Pub Date: Feb. 13th, 1962
Publisher: Harcourt, Brace & World

A thoroughgoing trial case does not have any of the sizzling courtroom appeal of Anatomy, Act or Twilight. Most of its interest centers on its defense attorney Julius Grubb, a practical, shrewd, combative trial lawyer whose method of attack is often close to contempt throughout the proceedings. But the case itself, sorry to say, is not very interesting. Earl Stacey, recently paroled, has just killed without provocation Gehringer-a known crook, pimp and killer. What remains to be seen and proved is whether Stacey had been ""kidnaped"" by Gehringer and pressured into a recent robbery while heading west.
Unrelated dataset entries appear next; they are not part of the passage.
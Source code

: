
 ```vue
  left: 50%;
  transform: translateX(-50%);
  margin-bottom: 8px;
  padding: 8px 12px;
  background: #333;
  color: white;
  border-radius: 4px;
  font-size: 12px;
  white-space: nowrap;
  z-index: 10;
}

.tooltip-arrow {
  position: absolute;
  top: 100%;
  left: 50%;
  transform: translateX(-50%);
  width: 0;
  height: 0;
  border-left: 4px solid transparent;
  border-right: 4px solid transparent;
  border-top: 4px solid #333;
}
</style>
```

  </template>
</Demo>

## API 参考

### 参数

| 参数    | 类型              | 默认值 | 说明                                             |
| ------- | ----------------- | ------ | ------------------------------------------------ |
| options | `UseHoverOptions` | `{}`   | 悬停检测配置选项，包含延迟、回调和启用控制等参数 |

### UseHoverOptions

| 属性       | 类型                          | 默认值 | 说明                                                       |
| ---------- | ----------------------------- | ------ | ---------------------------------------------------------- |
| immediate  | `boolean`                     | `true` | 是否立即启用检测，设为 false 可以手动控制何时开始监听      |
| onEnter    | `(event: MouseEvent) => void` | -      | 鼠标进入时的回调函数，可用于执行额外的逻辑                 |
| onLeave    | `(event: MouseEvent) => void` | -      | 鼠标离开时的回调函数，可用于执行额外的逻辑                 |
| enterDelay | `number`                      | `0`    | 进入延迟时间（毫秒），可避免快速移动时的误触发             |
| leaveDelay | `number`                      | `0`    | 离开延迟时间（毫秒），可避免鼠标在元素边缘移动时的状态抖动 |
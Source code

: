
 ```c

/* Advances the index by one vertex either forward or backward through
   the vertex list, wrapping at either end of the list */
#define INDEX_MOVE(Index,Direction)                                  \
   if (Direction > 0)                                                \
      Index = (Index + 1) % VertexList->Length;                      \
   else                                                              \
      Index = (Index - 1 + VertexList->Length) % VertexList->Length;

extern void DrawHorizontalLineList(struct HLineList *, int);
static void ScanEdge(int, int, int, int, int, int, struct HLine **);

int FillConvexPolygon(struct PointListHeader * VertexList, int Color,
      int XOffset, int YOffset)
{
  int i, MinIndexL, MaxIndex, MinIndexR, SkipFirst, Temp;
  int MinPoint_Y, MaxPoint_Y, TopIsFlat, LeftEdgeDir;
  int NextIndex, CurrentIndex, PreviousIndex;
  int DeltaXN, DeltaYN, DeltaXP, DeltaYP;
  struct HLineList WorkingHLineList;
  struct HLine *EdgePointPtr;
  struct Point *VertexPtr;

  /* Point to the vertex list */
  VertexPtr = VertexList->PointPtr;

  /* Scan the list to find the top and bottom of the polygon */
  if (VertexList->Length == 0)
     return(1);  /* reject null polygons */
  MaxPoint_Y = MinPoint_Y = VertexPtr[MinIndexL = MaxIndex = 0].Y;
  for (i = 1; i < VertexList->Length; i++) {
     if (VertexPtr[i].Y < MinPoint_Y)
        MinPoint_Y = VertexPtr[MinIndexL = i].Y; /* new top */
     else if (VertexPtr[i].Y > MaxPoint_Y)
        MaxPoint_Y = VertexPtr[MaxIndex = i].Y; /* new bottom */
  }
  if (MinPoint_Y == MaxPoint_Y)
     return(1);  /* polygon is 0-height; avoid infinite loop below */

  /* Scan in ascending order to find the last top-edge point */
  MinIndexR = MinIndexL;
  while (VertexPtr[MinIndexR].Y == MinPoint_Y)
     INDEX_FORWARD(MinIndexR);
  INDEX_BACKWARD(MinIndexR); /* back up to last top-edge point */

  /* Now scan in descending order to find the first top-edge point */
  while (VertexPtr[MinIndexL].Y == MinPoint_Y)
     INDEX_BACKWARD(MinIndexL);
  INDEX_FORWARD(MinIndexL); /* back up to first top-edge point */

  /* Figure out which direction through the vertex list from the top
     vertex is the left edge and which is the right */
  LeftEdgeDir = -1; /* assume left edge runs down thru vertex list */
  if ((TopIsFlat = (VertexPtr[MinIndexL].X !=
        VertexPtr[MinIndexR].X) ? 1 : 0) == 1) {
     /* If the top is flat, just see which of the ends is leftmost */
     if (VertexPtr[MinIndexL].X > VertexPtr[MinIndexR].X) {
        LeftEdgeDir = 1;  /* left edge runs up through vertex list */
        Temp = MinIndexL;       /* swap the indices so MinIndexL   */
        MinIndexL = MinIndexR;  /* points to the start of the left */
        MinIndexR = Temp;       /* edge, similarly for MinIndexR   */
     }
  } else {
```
A secondary issue, race prejudice, involves Ira Hart, Grubbs' associate and the narrator here, and there are the incidents of his border warfare with his neighbor in this small Wyoming town... While the case is explicit and the handling straightforward, it would have benefited from the editorial gavel. Bier has a penchant for peculiar word forms (more than those he deliberately puts in the mouth of his prosecuting attorney- i.e. ""whelm""-""complexified""-""heroifies""-etc., etc.) and abstractions (i.e. ""with the same sagged, ecstatic regret, and the pluralism and simultaneity and familiar remoteness"".) They are disturbing.